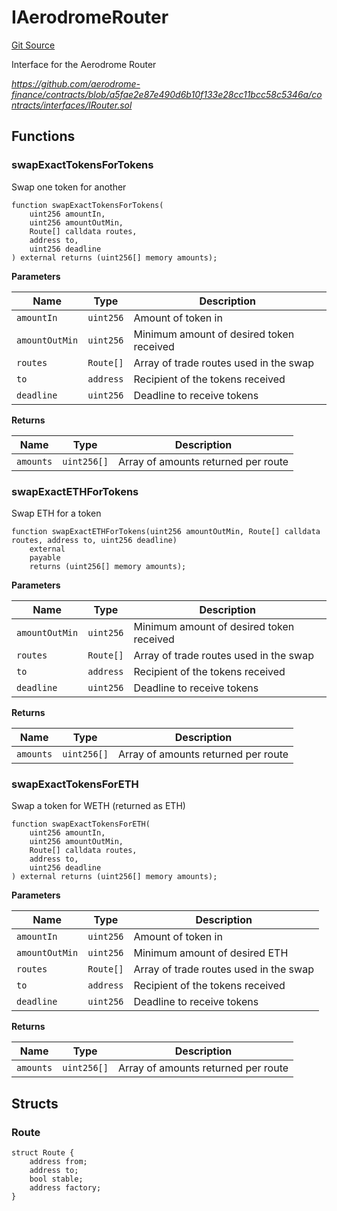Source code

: # IAerodromeRouter
[Git Source](https://github.com/seamless-protocol/ilm-v2/blob/c66c8e188b984325bffdd199b88ca303e9f58b11/src/interfaces/periphery/IAerodromeRouter.sol)

Interface for the Aerodrome Router

*https://github.com/aerodrome-finance/contracts/blob/a5fae2e87e490d6b10f133e28cc11bcc58c5346a/contracts/interfaces/IRouter.sol*


## Functions
### swapExactTokensForTokens

Swap one token for another


```solidity
function swapExactTokensForTokens(
    uint256 amountIn,
    uint256 amountOutMin,
    Route[] calldata routes,
    address to,
    uint256 deadline
) external returns (uint256[] memory amounts);
```
**Parameters**

|Name|Type|Description|
|----|----|-----------|
|`amountIn`|`uint256`|    Amount of token in|
|`amountOutMin`|`uint256`|Minimum amount of desired token received|
|`routes`|`Route[]`|      Array of trade routes used in the swap|
|`to`|`address`|          Recipient of the tokens received|
|`deadline`|`uint256`|    Deadline to receive tokens|

**Returns**

|Name|Type|Description|
|----|----|-----------|
|`amounts`|`uint256[]`|    Array of amounts returned per route|


### swapExactETHForTokens

Swap ETH for a token


```solidity
function swapExactETHForTokens(uint256 amountOutMin, Route[] calldata routes, address to, uint256 deadline)
    external
    payable
    returns (uint256[] memory amounts);
```
**Parameters**

|Name|Type|Description|
|----|----|-----------|
|`amountOutMin`|`uint256`|Minimum amount of desired token received|
|`routes`|`Route[]`|      Array of trade routes used in the swap|
|`to`|`address`|          Recipient of the tokens received|
|`deadline`|`uint256`|    Deadline to receive tokens|

**Returns**

|Name|Type|Description|
|----|----|-----------|
|`amounts`|`uint256[]`|    Array of amounts returned per route|


### swapExactTokensForETH

Swap a token for WETH (returned as ETH)


```solidity
function swapExactTokensForETH(
    uint256 amountIn,
    uint256 amountOutMin,
    Route[] calldata routes,
    address to,
    uint256 deadline
) external returns (uint256[] memory amounts);
```
**Parameters**

|Name|Type|Description|
|----|----|-----------|
|`amountIn`|`uint256`|    Amount of token in|
|`amountOutMin`|`uint256`|Minimum amount of desired ETH|
|`routes`|`Route[]`|      Array of trade routes used in the swap|
|`to`|`address`|          Recipient of the tokens received|
|`deadline`|`uint256`|    Deadline to receive tokens|

**Returns**

|Name|Type|Description|
|----|----|-----------|
|`amounts`|`uint256[]`|    Array of amounts returned per route|


## Structs
### Route

```solidity
struct Route {
    address from;
    address to;
    bool stable;
    address factory;
}
```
------------------------------------------------
> _Work order_:
Extract the lines exactly, please: the first line of the listing, the line with "Interface for the Aerodrome Router", and every line between them, but no pictures.

> _Output_:
Source code

: # IAerodromeRouter
[Git Source](https://github.com/seamless-protocol/ilm-v2/blob/c66c8e188b984325bffdd199b88ca303e9f58b11/src/interfaces/periphery/IAerodromeRouter.sol)

Interface for the Aerodrome Router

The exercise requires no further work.